Activity. A faithful copy of the whole listing is required, with nothing left out.

Records for this task.
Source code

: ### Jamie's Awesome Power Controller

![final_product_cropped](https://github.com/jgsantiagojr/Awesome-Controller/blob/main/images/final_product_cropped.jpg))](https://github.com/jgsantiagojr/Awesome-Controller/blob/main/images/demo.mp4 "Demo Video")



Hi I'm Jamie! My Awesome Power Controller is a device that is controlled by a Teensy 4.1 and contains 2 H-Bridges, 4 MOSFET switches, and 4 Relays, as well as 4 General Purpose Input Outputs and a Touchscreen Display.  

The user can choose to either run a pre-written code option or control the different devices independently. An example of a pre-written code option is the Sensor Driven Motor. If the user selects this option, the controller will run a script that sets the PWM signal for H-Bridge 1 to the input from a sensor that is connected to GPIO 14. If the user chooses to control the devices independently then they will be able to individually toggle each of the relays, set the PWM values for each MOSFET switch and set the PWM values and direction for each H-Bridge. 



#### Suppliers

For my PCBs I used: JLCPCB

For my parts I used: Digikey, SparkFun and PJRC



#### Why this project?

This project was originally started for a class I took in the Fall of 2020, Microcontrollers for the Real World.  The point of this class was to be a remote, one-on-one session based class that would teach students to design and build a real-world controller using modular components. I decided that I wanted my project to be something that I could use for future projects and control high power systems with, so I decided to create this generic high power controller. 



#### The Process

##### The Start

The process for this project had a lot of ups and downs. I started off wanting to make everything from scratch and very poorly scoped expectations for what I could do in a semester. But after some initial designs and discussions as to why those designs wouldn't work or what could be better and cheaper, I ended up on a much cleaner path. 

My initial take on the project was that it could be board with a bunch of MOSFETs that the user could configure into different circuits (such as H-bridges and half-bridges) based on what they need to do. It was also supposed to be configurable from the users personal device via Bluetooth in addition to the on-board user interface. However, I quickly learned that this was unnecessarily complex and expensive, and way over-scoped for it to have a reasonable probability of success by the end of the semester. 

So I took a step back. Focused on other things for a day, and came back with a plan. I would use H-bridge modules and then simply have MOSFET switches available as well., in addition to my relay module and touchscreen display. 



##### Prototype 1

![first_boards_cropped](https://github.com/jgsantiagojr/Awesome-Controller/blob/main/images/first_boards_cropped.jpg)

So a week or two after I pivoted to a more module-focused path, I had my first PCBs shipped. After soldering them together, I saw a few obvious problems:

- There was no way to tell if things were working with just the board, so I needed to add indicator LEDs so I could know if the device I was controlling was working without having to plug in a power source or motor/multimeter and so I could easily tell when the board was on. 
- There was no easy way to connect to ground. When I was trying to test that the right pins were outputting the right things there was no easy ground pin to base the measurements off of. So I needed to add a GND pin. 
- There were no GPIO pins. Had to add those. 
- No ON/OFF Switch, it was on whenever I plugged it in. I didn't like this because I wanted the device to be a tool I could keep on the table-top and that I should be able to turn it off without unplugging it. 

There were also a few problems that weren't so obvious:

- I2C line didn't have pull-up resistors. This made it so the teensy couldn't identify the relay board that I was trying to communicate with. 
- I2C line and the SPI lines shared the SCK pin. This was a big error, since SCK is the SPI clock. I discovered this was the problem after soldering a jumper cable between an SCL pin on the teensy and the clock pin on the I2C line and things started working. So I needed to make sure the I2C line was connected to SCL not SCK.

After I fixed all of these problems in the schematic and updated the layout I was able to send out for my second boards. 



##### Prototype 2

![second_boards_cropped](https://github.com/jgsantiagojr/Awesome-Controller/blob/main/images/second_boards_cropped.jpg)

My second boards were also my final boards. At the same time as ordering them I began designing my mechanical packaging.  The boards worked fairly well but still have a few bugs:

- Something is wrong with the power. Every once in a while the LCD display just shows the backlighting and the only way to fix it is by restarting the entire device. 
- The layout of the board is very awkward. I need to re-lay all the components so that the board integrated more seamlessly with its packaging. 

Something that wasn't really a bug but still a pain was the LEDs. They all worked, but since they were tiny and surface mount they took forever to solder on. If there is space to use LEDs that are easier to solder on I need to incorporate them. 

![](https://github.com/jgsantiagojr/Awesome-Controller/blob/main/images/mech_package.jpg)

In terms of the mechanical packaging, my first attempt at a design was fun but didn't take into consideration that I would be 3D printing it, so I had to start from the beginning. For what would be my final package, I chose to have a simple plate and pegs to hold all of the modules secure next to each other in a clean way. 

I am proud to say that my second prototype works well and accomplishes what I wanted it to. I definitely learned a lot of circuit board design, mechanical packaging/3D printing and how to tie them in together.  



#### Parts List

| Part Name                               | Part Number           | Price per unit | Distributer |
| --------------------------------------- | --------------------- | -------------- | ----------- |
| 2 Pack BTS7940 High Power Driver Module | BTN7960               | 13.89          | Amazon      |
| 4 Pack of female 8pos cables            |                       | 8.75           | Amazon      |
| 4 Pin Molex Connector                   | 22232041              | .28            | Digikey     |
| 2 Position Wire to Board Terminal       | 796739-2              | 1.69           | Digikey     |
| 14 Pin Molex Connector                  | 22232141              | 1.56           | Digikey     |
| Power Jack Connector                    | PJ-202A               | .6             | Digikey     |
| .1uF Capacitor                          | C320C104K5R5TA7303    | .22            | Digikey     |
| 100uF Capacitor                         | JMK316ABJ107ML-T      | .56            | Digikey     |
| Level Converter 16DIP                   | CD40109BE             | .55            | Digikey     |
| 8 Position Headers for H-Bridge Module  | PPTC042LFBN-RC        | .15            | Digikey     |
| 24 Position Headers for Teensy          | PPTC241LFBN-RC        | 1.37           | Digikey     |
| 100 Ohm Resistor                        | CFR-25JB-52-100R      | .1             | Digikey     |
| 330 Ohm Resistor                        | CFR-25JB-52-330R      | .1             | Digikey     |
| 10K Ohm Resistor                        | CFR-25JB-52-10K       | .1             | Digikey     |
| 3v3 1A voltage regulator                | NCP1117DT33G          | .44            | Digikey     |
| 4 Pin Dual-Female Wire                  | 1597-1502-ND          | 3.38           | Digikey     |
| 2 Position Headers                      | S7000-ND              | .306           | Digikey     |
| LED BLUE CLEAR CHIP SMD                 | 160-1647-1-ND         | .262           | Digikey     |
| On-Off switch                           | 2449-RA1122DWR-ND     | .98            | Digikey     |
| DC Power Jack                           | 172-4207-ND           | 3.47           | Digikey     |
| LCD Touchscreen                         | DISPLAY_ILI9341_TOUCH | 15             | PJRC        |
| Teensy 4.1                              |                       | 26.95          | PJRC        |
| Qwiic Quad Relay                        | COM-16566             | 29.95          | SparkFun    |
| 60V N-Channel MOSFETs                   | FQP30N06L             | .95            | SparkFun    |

Response box.
Source code

: ### Jamie's Awesome Power Controller

![final_product_cropped](https://github.com/jgsantiagojr/Awesome-Controller/blob/main/images/final_product_cropped.jpg))](https://github.com/jgsantiagojr/Awesome-Controller/blob/main/images/demo.mp4 "Demo Video")



Hi I'm Jamie! My Awesome Power Controller is a device that is controlled by a Teensy 4.1 and contains 2 H-Bridges, 4 MOSFET switches, and 4 Relays, as well as 4 General Purpose Input Outputs and a Touchscreen Display.  

The user can choose to either run a pre-written code option or control the different devices independently. An example of a pre-written code option is the Sensor Driven Motor. If the user selects this option, the controller will run a script that sets the PWM signal for H-Bridge 1 to the input from a sensor that is connected to GPIO 14. If the user chooses to control the devices independently then they will be able to individually toggle each of the relays, set the PWM values for each MOSFET switch and set the PWM values and direction for each H-Bridge. 



#### Suppliers

For my PCBs I used: JLCPCB

For my parts I used: Digikey, SparkFun and PJRC



#### Why this project?

This project was originally started for a class I took in the Fall of 2020, Microcontrollers for the Real World.  The point of this class was to be a remote, one-on-one session based class that would teach students to design and build a real-world controller using modular components. I decided that I wanted my project to be something that I could use for future projects and control high power systems with, so I decided to create this generic high power controller. 



#### The Process

##### The Start

The process for this project had a lot of ups and downs. I started off wanting to make everything from scratch and very poorly scoped expectations for what I could do in a semester. But after some initial designs and discussions as to why those designs wouldn't work or what could be better and cheaper, I ended up on a much cleaner path. 

My initial take on the project was that it could be board with a bunch of MOSFETs that the user could configure into different circuits (such as H-bridges and half-bridges) based on what they need to do. It was also supposed to be configurable from the users personal device via Bluetooth in addition to the on-board user interface. However, I quickly learned that this was unnecessarily complex and expensive, and way over-scoped for it to have a reasonable probability of success by the end of the semester. 

So I took a step back. Focused on other things for a day, and came back with a plan. I would use H-bridge modules and then simply have MOSFET switches available as well., in addition to my relay module and touchscreen display. 



##### Prototype 1

![first_boards_cropped](https://github.com/jgsantiagojr/Awesome-Controller/blob/main/images/first_boards_cropped.jpg)

So a week or two after I pivoted to a more module-focused path, I had my first PCBs shipped. After soldering them together, I saw a few obvious problems:

- There was no way to tell if things were working with just the board, so I needed to add indicator LEDs so I could know if the device I was controlling was working without having to plug in a power source or motor/multimeter and so I could easily tell when the board was on. 
- There was no easy way to connect to ground. When I was trying to test that the right pins were outputting the right things there was no easy ground pin to base the measurements off of. So I needed to add a GND pin. 
- There were no GPIO pins. Had to add those. 
- No ON/OFF Switch, it was on whenever I plugged it in. I didn't like this because I wanted the device to be a tool I could keep on the table-top and that I should be able to turn it off without unplugging it. 

There were also a few problems that weren't so obvious:

- I2C line didn't have pull-up resistors. This made it so the teensy couldn't identify the relay board that I was trying to communicate with. 
- I2C line and the SPI lines shared the SCK pin. This was a big error, since SCK is the SPI clock. I discovered this was the problem after soldering a jumper cable between an SCL pin on the teensy and the clock pin on the I2C line and things started working. So I needed to make sure the I2C line was connected to SCL not SCK.

After I fixed all of these problems in the schematic and updated the layout I was able to send out for my second boards. 



##### Prototype 2

![second_boards_cropped](https://github.com/jgsantiagojr/Awesome-Controller/blob/main/images/second_boards_cropped.jpg)

My second boards were also my final boards. At the same time as ordering them I began designing my mechanical packaging.  The boards worked fairly well but still have a few bugs:

- Something is wrong with the power. Every once in a while the LCD display just shows the backlighting and the only way to fix it is by restarting the entire device. 
- The layout of the board is very awkward. I need to re-lay all the components so that the board integrated more seamlessly with its packaging. 

Something that wasn't really a bug but still a pain was the LEDs. They all worked, but since they were tiny and surface mount they took forever to solder on. If there is space to use LEDs that are easier to solder on I need to incorporate them. 

![](https://github.com/jgsantiagojr/Awesome-Controller/blob/main/images/mech_package.jpg)

In terms of the mechanical packaging, my first attempt at a design was fun but didn't take into consideration that I would be 3D printing it, so I had to start from the beginning. For what would be my final package, I chose to have a simple plate and pegs to hold all of the modules secure next to each other in a clean way. 

I am proud to say that my second prototype works well and accomplishes what I wanted it to. I definitely learned a lot of circuit board design, mechanical packaging/3D printing and how to tie them in together.  



#### Parts List

| Part Name                               | Part Number           | Price per unit | Distributer |
| --------------------------------------- | --------------------- | -------------- | ----------- |
| 2 Pack BTS7940 High Power Driver Module | BTN7960               | 13.89          | Amazon      |
| 4 Pack of female 8pos cables            |                       | 8.75           | Amazon      |
| 4 Pin Molex Connector                   | 22232041              | .28            | Digikey     |
| 2 Position Wire to Board Terminal       | 796739-2              | 1.69           | Digikey     |
| 14 Pin Molex Connector                  | 22232141              | 1.56           | Digikey     |
| Power Jack Connector                    | PJ-202A               | .6             | Digikey     |
| .1uF Capacitor                          | C320C104K5R5TA7303    | .22            | Digikey     |
| 100uF Capacitor                         | JMK316ABJ107ML-T      | .56            | Digikey     |
| Level Converter 16DIP                   | CD40109BE             | .55            | Digikey     |
| 8 Position Headers for H-Bridge Module  | PPTC042LFBN-RC        | .15            | Digikey     |
| 24 Position Headers for Teensy          | PPTC241LFBN-RC        | 1.37           | Digikey     |
| 100 Ohm Resistor                        | CFR-25JB-52-100R      | .1             | Digikey     |
| 330 Ohm Resistor                        | CFR-25JB-52-330R      | .1             | Digikey     |
| 10K Ohm Resistor                        | CFR-25JB-52-10K       | .1             | Digikey     |
| 3v3 1A voltage regulator                | NCP1117DT33G          | .44            | Digikey     |
| 4 Pin Dual-Female Wire                  | 1597-1502-ND          | 3.38           | Digikey     |
| 2 Position Headers                      | S7000-ND              | .306           | Digikey     |
| LED BLUE CLEAR CHIP SMD                 | 160-1647-1-ND         | .262           | Digikey     |
| On-Off switch                           | 2449-RA1122DWR-ND     | .98            | Digikey     |
| DC Power Jack                           | 172-4207-ND           | 3.47           | Digikey     |
| LCD Touchscreen                         | DISPLAY_ILI9341_TOUCH | 15             | PJRC        |
| Teensy 4.1                              |                       | 26.95          | PJRC        |
| Qwiic Quad Relay                        | COM-16566             | 29.95          | SparkFun    |
| 60V N-Channel MOSFETs                   | FQP30N06L             | .95            | SparkFun    |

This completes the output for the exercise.